When you reach the line that contains "batch editor" in the data below, start reproducing lines exactly, and stop after the line that contains "given a list".

START Data records

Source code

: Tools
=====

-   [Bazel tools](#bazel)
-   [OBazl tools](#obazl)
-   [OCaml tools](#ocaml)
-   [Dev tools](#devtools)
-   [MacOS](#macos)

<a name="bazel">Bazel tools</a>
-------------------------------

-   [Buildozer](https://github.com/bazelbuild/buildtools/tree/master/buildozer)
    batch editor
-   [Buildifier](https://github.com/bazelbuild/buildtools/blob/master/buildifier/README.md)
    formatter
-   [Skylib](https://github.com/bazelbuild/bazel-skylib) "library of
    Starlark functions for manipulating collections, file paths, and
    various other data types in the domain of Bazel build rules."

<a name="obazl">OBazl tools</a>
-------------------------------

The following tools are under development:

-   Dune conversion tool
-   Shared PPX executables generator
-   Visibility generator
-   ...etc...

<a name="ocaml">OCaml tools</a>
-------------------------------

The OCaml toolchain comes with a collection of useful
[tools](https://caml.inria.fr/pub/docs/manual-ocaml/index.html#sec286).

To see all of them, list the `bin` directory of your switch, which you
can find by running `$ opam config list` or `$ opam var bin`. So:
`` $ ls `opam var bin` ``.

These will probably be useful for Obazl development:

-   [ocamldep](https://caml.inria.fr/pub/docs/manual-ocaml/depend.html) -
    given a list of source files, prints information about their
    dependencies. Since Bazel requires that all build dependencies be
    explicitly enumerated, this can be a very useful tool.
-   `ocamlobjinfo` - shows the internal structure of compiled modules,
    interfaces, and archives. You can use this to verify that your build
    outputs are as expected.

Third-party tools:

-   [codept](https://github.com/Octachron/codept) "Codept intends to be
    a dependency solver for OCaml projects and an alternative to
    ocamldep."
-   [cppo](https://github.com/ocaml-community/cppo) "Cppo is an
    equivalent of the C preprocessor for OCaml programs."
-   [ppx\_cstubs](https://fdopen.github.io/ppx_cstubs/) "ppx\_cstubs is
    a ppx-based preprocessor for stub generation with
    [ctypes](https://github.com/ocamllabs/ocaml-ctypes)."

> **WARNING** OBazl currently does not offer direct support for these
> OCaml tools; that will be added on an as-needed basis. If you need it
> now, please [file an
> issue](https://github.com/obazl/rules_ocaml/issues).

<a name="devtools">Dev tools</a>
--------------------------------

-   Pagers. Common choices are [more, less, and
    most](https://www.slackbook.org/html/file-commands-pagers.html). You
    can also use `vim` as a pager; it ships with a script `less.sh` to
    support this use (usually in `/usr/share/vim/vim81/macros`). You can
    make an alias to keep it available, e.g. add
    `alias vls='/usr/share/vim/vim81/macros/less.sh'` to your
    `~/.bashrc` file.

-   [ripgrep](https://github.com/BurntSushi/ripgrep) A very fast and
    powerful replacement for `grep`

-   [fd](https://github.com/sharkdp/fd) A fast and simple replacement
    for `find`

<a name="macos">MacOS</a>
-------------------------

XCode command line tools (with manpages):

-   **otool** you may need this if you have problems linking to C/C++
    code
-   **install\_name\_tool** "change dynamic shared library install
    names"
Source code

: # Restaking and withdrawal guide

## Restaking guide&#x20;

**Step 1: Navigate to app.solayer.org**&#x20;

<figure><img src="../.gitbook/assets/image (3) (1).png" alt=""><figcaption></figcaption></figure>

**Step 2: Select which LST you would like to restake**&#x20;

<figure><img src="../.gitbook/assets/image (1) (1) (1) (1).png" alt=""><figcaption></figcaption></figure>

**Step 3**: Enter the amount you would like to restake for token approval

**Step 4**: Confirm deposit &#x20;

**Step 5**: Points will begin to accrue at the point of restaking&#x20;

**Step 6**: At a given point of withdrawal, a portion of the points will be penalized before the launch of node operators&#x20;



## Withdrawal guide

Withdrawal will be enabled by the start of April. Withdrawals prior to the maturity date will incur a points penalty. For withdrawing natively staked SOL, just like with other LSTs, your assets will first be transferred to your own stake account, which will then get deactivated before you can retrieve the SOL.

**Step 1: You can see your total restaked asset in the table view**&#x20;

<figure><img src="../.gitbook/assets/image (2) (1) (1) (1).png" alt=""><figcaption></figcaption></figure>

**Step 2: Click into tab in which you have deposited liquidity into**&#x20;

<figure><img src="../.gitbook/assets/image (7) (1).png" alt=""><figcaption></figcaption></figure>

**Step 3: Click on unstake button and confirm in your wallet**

END Data records

Written answer -
    batch editor
-   [Buildifier](https://github.com/bazelbuild/buildtools/blob/master/buildifier/README.md)
    formatter
-   [Skylib](https://github.com/bazelbuild/bazel-skylib) "library of
    Starlark functions for manipulating collections, file paths, and
    various other data types in the domain of Bazel build rules."

<a name="obazl">OBazl tools</a>
-------------------------------

The following tools are under development:

-   Dune conversion tool
-   Shared PPX executables generator
-   Visibility generator
-   ...etc...

<a name="ocaml">OCaml tools</a>
-------------------------------

The OCaml toolchain comes with a collection of useful
[tools](https://caml.inria.fr/pub/docs/manual-ocaml/index.html#sec286).

To see all of them, list the `bin` directory of your switch, which you
can find by running `$ opam config list` or `$ opam var bin`. So:
`` $ ls `opam var bin` ``.

These will probably be useful for Obazl development:

-   [ocamldep](https://caml.inria.fr/pub/docs/manual-ocaml/depend.html) -
    given a list of source files, prints information about their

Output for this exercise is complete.